A Case of Central Cord Syndrome Related Status Epilepticus: A Case Report

Affiliations
  • 1Department of Rehabilitation Medicine, Dongsan Medical Center, Keimyung University School of Medicine, Daegu 700-712, Korea. mykuckkuck@gmail.com
  • 2Department of Radiology, Dongsan Medical Center, Keimyung University School of Medicine, Daegu 700-712, Korea.

Abstract

Central cord syndrome (CCS) is extremely rare as a direct consequence of generalized epileptic seizure. CCS is associated with hyperextension of the spinal cord and has characteristic radiologic findings including posterior ligamentous injury and prevertebral hyperintensity following magnetic resonance imaging (MRI). We experienced the case of a 25-year-old man who suffered CCS after status epilepticus. Cervical spinal MRI revealed high signal intensity at the C1 level but with no signal or structural changes in other sites. After rehabilitation management, the patient significantly improved on the ASIA (American Spinal Injury Association) motor scale and bladder function. We proposed that epilepsy related CCS may be caused by muscle contractions during generalized seizure, which can induce traction injury of the spinal cord or relative narrowing of spinal canal via transient herniated nucleus pulposus or transient subluxation of vertebra.
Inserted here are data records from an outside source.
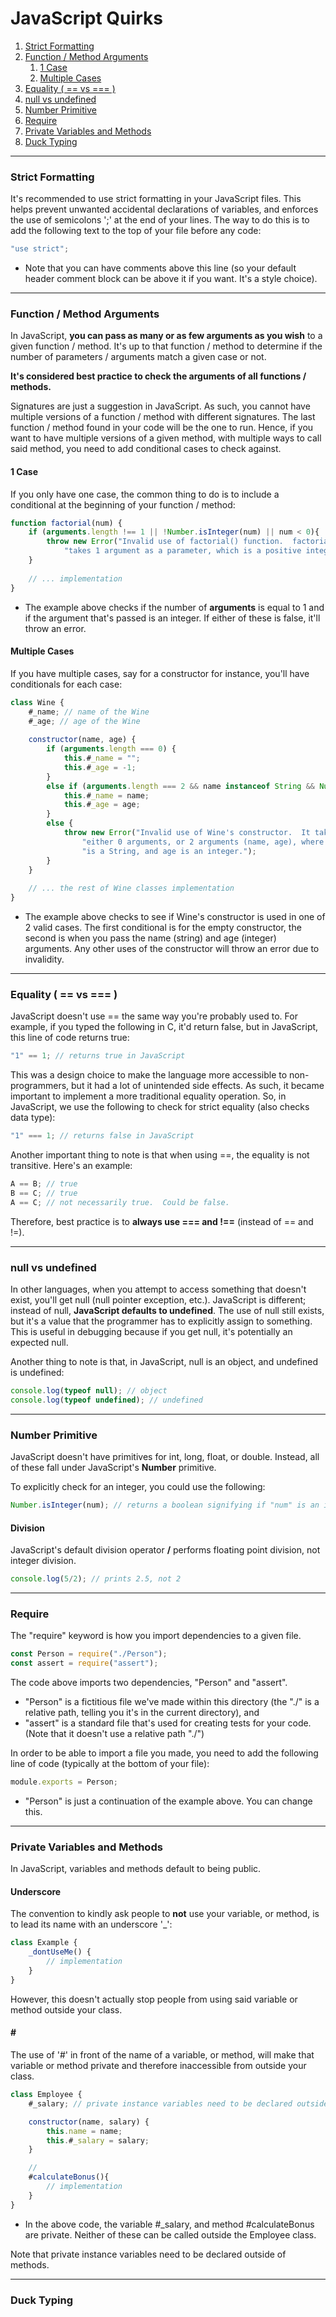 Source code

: JavaScript Quirks
===================

1. [Strict Formatting](#strict-formatting)
2. [Function / Method Arguments](#function--method-arguments)
   1. [1 Case](#1-case)
   2. [Multiple Cases](#multiple-cases)
3. [Equality ( == vs === )](#equality---vs--)
4. [null vs undefined](#null-vs-undefined)
5. [Number Primitive](#number-primitive)
6. [Require](#require)
7. [Private Variables and Methods](#private-variables-and-methods)
8. [Duck Typing](#duck-typing)

---

### Strict Formatting

It's recommended to use strict formatting in your JavaScript files.  This
helps prevent unwanted accidental declarations of variables, and enforces
the use of semicolons ';' at the end of your lines.  The way to do this is
to add the following text to the top of your file before any code:

```javascript
"use strict";
```

- Note that you can have comments above this line (so your default header
comment block can be above it if you want.  It's a style choice).

---

### Function / Method Arguments

In JavaScript, **you can pass as many or as few arguments as you wish** to
a given function / method.  It's up to that function / method to determine if
the number of parameters / arguments match a given case or not.

**It's considered best practice to check the arguments of all functions / 
methods.**

Signatures are just a suggestion in JavaScript.  As such, you cannot have
multiple versions of a function / method with different signatures.  The last
function / method found in your code will be the one to run.  Hence, if you
want to have multiple versions of a given method, with multiple ways to call
said method, you need to add conditional cases to check against.

#### 1 Case

If you only have one case, the common thing to do is to include a conditional
at the beginning of your function / method:

```javascript
function factorial(num) {
    if (arguments.length !== 1 || !Number.isInteger(num) || num < 0){
        throw new Error("Invalid use of factorial() function.  factorial() " +
            "takes 1 argument as a parameter, which is a positive integer.");
    }
    
    // ... implementation
}
```

- The example above checks if the number of **arguments** is equal to 1 and
if the argument that's passed is an integer.  If either of these is false,
it'll throw an error.

#### Multiple Cases

If you have multiple cases, say for a constructor for instance, you'll have
conditionals for each case:

```javascript
class Wine {
    #_name; // name of the Wine
    #_age; // age of the Wine
    
    constructor(name, age) {
        if (arguments.length === 0) {
            this.#_name = "";
            this.#_age = -1;
        } 
        else if (arguments.length === 2 && name instanceof String && Number.isInteger(age)) {
            this.#_name = name;
            this.#_age = age;
        } 
        else {
            throw new Error("Invalid use of Wine's constructor.  It takes " +
                "either 0 arguments, or 2 arguments (name, age), where name " +
                "is a String, and age is an integer.");
        }
    }
    
    // ... the rest of Wine classes implementation
}
```

- The example above checks to see if Wine's constructor is used in one of 2
valid cases.  The first conditional is for the empty constructor, the second is
when you pass the name (string) and age (integer) arguments.  Any other uses of
the constructor will throw an error due to invalidity.

---

### Equality ( == vs === )

JavaScript doesn't use == the same way you're probably used to.  For example,
if you typed the following in C, it'd return false, but in JavaScript, this
line of code returns true:

```javascript
"1" == 1; // returns true in JavaScript
```

This was a design choice to make the language more accessible to non-programmers,
but it had a lot of unintended side effects.  As such, it became important to
implement a more traditional equality operation.  So, in JavaScript, we use the
following to check for strict equality (also checks data type):

```javascript
"1" === 1; // returns false in JavaScript
```

Another important thing to note is that when using ==, the equality is not 
transitive.  Here's an example:

```javascript
A == B; // true
B == C; // true
A == C; // not necessarily true.  Could be false.
```

Therefore, best practice is to **always use === and !==** (instead of == and !=).

---

### null vs undefined

In other languages, when you attempt to access something that doesn't exist, 
you'll get null (null pointer exception, etc.).  JavaScript is different;
instead of null, **JavaScript defaults to undefined**.  The use of null still
exists, but it's a value that the programmer has to explicitly assign to 
something.  This is useful in debugging because if you get null, it's
potentially an expected null.

Another thing to note is that, in JavaScript, null is an object, and undefined
is undefined:

```javascript
console.log(typeof null); // object
console.log(typeof undefined); // undefined
```

---

### Number Primitive

JavaScript doesn't have primitives for int, long, float, or double.  Instead,
all of these fall under JavaScript's **Number** primitive. 

To explicitly check for an integer, you could use the following:

```javascript
Number.isInteger(num); // returns a boolean signifying if "num" is an integer.
```

#### Division

JavaScript's default division operator **/** performs floating point division,
not integer division.

```javascript
console.log(5/2); // prints 2.5, not 2
```

---

### Require

The "require" keyword is how you import dependencies to a given file.

```javascript
const Person = require("./Person");
const assert = require("assert");
```

The code above imports two dependencies, "Person" and "assert".

- "Person" is a fictitious file we've made within this directory (the "./" is
a relative path, telling you it's in the current directory), and
- "assert" is a standard file that's used for creating tests for your code.
(Note that it doesn't use a relative path "./")

In order to be able to import a file you made, you need to add the following
line of code (typically at the bottom of your file):

```javascript
module.exports = Person;
```

- "Person" is just a continuation of the example above.  You can change this.

---

### Private Variables and Methods

In JavaScript, variables and methods default to being public.

#### Underscore

The convention to kindly ask people to **not** use your variable, or method, is
to lead its name with an underscore '_':

```javascript
class Example {
    _dontUseMe() {
        // implementation
    }
}
```

However, this doesn't actually stop people from using said variable or method
outside your class.

#### \#

The use of '#' in front of the name of a variable, or method, will make that 
variable or method private and therefore inaccessible from outside your class.

```javascript
class Employee {
    #_salary; // private instance variables need to be declared outside methods

    constructor(name, salary) {
        this.name = name;
        this.#_salary = salary;
    }

    // 
    #calculateBonus(){
        // implementation
    }
}
```

- In the above code, the variable #_salary, and method #calculateBonus are 
private.  Neither of these can be called outside the Employee class.

Note that private instance variables need to be declared outside of methods.

---

### Duck Typing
We also suggest CCS without radiologic findings of trauma has good prognosis compared with other CCS.

Keyword

Central cord syndrome; Status epilepticus

MeSH Terms

Adult
Asia
Central Cord Syndrome
Epilepsy
Humans
Ligaments
Magnetic Resonance Imaging
Muscle Contraction
Prognosis
Seizures
Spinal Canal
Spinal Cord
Spinal Injuries
Spine
Status Epilepticus
Traction
Urinary Bladder

Figure

  • Fig. 1 Axial T2-Weighted image show high signal intensity on previous operation site (A) Frontal lesionectomy, (B) Corpus callosotomy.

  • Fig. 2 Plain radiography of cervical spine. (A) Anterior-posterior, (B) Lateral, (C) Flexion, (D) Extension view.

  • Fig. 3 T2 weighted saggital and axial MR imaging of cervical spine showed high signal intensity lesion (arrow) in the C1 spinal cord.